• [PROBLEM TO SOLVE]: Your task is to show every line in the listing below that includes "share".

• [RECORDS FOR PROCESSING]:

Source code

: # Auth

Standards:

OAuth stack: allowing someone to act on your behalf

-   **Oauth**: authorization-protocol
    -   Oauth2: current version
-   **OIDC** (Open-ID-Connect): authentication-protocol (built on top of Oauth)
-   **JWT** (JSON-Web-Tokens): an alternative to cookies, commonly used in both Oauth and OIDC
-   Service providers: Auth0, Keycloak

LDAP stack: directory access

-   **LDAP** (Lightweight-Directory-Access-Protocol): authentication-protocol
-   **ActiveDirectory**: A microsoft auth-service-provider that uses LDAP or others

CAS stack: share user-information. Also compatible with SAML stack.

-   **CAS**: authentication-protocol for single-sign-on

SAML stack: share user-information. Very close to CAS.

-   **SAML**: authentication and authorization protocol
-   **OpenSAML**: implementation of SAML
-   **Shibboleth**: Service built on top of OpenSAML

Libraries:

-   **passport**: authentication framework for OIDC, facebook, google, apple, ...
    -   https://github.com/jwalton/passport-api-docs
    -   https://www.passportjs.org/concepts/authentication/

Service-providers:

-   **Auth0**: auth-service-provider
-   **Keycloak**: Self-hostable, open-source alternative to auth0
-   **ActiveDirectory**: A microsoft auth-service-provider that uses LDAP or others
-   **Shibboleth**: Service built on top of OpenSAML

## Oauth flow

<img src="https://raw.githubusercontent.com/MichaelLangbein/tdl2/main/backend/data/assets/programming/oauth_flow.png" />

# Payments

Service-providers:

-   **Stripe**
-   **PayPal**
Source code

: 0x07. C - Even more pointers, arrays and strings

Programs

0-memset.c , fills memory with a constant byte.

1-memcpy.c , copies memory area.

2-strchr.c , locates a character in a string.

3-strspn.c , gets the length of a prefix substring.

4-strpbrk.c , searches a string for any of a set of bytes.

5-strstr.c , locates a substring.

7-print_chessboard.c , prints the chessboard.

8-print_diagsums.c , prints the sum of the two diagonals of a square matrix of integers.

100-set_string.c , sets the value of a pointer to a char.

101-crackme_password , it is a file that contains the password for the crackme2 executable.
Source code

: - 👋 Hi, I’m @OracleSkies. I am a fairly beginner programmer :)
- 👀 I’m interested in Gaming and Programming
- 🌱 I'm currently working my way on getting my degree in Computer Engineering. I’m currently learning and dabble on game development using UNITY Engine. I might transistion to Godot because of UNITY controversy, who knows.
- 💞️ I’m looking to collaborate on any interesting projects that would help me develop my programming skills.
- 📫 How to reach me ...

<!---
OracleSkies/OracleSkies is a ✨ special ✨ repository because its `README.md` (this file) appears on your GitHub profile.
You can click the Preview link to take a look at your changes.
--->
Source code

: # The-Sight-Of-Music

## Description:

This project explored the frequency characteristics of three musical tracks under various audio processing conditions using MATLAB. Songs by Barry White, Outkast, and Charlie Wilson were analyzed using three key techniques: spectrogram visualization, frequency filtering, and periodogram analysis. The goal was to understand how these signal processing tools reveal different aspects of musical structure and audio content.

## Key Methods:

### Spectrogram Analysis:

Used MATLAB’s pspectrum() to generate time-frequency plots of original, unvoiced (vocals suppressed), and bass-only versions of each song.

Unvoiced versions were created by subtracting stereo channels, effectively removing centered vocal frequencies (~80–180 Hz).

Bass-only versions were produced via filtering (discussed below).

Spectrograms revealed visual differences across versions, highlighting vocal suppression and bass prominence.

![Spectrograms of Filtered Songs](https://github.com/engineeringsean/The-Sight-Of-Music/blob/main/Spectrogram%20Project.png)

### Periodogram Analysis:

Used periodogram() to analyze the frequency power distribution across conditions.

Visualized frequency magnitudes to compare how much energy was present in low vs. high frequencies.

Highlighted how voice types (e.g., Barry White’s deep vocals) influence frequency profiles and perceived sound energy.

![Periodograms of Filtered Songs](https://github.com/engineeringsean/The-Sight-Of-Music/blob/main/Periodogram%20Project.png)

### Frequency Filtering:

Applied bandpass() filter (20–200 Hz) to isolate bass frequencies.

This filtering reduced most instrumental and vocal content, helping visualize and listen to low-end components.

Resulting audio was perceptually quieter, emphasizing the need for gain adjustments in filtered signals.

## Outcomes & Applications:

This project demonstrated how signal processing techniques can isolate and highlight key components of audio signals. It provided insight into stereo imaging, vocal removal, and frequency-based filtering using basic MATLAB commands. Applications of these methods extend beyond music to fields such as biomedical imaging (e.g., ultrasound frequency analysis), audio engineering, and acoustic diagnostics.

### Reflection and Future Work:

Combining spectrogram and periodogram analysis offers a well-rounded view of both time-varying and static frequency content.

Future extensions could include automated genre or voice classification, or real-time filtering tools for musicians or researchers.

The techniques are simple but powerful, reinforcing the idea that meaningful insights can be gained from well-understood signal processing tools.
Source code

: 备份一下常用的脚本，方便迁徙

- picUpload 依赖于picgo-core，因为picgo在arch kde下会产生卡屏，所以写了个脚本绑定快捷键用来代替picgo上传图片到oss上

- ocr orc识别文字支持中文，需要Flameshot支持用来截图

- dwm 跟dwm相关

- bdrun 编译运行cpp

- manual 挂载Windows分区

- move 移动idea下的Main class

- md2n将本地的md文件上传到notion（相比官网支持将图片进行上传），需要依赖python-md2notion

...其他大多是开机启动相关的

• [PROBLEM SOLUTION]:
CAS stack: share user-information. Also compatible with SAML stack.
SAML stack: share user-information. Very close to CAS.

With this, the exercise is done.